House debates
Tuesday, 20 June 2006
Questions without Notice
Taxation
2:19 pm
Peter Costello (Higgins, Liberal Party, Treasurer) Share this | Hansard source
I thank the honourable member for Bass for his question. I can inform him that in two weeks time, on 1 July, every Australian paying income tax will receive an income tax cut as a result of this year’s budget.

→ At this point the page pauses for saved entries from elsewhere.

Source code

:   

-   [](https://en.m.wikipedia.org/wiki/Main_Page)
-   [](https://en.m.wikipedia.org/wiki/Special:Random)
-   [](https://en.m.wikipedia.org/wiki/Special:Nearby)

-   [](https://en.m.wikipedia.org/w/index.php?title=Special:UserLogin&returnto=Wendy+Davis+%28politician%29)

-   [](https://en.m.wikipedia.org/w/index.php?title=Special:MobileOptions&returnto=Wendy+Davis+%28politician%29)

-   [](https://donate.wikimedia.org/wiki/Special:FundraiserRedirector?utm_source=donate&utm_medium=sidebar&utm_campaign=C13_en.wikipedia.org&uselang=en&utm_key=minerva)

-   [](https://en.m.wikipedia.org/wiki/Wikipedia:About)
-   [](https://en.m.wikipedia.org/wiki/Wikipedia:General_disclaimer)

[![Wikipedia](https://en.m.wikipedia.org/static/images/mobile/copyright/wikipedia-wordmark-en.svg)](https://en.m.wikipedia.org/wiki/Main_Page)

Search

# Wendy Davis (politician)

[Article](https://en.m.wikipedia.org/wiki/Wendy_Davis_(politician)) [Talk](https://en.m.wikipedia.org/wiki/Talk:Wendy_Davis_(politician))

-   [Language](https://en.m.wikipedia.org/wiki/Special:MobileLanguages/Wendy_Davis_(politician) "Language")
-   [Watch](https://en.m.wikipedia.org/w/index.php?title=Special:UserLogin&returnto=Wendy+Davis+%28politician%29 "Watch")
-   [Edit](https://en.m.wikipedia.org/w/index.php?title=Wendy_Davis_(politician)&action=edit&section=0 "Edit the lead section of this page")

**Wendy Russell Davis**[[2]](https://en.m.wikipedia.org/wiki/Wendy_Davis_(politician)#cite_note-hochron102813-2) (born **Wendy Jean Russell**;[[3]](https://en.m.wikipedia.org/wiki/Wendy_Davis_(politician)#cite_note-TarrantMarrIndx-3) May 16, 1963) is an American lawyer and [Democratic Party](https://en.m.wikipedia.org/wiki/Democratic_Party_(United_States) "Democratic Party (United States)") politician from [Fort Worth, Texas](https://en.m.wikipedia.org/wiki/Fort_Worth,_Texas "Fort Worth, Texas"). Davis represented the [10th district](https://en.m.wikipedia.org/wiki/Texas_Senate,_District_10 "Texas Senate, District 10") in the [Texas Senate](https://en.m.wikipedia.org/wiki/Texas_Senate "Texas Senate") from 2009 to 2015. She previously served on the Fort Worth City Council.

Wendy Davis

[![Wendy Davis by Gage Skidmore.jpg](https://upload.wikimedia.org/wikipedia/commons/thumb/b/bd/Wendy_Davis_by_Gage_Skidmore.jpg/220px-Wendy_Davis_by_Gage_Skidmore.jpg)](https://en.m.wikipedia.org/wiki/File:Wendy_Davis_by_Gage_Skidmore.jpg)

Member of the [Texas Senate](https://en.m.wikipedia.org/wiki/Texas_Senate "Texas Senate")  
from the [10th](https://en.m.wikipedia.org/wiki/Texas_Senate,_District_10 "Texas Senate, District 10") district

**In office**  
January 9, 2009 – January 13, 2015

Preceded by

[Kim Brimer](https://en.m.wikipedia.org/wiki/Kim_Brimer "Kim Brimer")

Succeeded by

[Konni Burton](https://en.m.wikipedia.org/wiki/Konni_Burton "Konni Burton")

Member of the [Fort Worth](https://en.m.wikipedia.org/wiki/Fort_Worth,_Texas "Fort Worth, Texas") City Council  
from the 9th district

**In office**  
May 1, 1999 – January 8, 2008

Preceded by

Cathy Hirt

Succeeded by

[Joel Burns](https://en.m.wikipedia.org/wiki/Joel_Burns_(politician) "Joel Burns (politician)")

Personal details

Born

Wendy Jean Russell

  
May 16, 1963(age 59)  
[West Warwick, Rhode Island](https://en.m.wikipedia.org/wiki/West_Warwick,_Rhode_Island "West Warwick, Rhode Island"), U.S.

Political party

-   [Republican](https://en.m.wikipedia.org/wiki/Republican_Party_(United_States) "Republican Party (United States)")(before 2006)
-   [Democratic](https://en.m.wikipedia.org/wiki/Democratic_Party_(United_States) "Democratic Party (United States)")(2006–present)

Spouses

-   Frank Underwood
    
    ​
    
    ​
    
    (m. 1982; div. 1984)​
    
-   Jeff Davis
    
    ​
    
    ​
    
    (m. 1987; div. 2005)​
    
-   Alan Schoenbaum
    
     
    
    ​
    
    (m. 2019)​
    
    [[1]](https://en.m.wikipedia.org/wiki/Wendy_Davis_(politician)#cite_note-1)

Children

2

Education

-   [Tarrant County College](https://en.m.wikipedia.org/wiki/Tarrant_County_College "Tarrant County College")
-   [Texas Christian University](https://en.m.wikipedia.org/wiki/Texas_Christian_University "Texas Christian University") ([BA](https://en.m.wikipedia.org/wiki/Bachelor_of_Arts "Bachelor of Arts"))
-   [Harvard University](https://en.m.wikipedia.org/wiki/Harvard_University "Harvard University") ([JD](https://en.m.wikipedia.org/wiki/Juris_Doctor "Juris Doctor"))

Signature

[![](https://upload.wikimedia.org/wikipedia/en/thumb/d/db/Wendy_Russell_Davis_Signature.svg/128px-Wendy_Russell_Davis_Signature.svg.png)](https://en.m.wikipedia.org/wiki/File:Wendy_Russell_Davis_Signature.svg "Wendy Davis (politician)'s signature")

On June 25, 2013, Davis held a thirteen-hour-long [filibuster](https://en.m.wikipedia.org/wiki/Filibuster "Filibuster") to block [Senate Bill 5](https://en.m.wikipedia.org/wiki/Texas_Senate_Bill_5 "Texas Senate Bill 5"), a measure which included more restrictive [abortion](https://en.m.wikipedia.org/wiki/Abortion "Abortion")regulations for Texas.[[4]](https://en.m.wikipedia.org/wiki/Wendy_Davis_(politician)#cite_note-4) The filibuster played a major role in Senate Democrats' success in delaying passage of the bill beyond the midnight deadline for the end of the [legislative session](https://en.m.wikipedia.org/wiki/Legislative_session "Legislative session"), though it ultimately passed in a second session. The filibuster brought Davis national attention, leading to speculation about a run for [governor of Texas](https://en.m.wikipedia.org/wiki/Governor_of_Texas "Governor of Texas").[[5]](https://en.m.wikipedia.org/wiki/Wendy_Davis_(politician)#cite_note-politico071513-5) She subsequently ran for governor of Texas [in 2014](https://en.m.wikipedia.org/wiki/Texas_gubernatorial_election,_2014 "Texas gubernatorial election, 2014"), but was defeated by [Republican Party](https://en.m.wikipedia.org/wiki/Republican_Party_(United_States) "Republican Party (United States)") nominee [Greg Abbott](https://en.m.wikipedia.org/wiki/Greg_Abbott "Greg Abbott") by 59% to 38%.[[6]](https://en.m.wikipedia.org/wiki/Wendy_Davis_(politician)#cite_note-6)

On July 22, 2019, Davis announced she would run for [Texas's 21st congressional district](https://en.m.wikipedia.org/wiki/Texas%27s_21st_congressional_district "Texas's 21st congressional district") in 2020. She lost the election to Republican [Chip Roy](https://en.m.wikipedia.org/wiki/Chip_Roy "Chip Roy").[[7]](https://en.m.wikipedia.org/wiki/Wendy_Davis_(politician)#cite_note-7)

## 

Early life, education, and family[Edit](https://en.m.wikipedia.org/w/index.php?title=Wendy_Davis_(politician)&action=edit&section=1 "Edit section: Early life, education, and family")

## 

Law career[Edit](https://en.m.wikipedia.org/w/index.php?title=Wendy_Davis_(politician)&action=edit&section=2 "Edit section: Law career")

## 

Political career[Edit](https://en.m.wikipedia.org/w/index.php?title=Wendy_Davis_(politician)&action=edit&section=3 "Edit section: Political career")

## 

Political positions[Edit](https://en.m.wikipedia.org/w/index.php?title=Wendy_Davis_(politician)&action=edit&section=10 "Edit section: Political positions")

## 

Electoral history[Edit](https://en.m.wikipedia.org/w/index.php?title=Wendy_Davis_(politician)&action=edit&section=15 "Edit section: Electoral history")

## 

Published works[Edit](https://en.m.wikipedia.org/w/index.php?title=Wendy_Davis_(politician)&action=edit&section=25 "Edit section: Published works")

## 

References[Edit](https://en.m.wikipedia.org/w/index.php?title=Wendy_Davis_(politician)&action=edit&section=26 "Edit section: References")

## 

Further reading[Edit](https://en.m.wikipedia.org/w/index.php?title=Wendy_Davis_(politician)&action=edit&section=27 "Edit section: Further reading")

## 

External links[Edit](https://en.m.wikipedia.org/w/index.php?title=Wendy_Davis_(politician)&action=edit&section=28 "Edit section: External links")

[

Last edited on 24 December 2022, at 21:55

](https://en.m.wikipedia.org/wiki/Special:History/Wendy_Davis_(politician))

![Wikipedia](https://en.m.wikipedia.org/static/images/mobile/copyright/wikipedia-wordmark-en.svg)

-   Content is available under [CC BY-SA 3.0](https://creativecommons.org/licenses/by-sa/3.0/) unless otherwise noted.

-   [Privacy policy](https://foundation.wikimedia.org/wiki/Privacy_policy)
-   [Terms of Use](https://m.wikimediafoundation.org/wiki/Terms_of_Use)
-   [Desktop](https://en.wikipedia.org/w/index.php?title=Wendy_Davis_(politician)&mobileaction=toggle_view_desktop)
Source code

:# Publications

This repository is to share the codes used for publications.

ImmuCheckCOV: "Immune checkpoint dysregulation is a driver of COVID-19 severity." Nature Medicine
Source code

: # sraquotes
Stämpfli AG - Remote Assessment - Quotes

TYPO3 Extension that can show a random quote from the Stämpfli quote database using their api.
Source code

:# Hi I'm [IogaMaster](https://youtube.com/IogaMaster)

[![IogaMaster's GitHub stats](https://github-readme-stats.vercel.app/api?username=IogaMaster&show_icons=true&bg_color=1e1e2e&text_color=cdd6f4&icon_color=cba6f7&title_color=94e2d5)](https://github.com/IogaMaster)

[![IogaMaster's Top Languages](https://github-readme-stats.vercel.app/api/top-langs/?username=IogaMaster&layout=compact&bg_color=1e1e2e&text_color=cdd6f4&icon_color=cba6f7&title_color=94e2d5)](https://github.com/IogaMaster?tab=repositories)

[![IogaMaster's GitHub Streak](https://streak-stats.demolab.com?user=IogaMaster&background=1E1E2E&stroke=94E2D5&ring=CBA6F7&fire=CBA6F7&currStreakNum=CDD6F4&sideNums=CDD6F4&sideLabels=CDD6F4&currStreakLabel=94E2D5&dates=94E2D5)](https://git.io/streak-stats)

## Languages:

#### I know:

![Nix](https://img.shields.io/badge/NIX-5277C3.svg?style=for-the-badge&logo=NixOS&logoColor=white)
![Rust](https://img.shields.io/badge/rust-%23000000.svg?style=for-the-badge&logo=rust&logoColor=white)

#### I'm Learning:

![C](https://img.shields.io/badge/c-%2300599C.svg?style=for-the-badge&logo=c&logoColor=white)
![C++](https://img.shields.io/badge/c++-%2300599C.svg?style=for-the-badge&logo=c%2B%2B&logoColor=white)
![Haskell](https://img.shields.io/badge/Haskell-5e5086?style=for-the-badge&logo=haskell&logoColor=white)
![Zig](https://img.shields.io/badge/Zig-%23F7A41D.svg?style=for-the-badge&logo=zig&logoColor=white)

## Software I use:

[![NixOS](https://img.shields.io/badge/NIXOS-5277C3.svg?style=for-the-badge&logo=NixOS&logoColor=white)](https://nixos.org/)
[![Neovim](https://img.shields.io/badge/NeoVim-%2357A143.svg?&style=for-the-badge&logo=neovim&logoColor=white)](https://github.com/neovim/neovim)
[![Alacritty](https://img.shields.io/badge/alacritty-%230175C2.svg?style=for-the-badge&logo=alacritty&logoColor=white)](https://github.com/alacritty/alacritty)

Low-income earners will benefit from an increase in the low-income tax offset so that they will not pay tax until their annual income exceeds $10,000. Those on the lowest tax rate of 15 per cent will not go into a higher tax bracket until their taxable income goes past $25,000. Those on the 30 per cent tax rate will not pay a higher marginal tax until their taxable income goes past $75,000. For those on the two top tax rates, both the rate is cut and the threshold is increased so that the 42c rate is cut to 40c and applies to those on incomes between $75,000 and $150,000 and those on the top rate have a reduced top rate of 45c in the dollar and it applies only to each dollar of income over $150,000. That means that, from the lowest paid to the upper income earners, every Australian will receive an income tax cut from 1 July—the beginning of next month.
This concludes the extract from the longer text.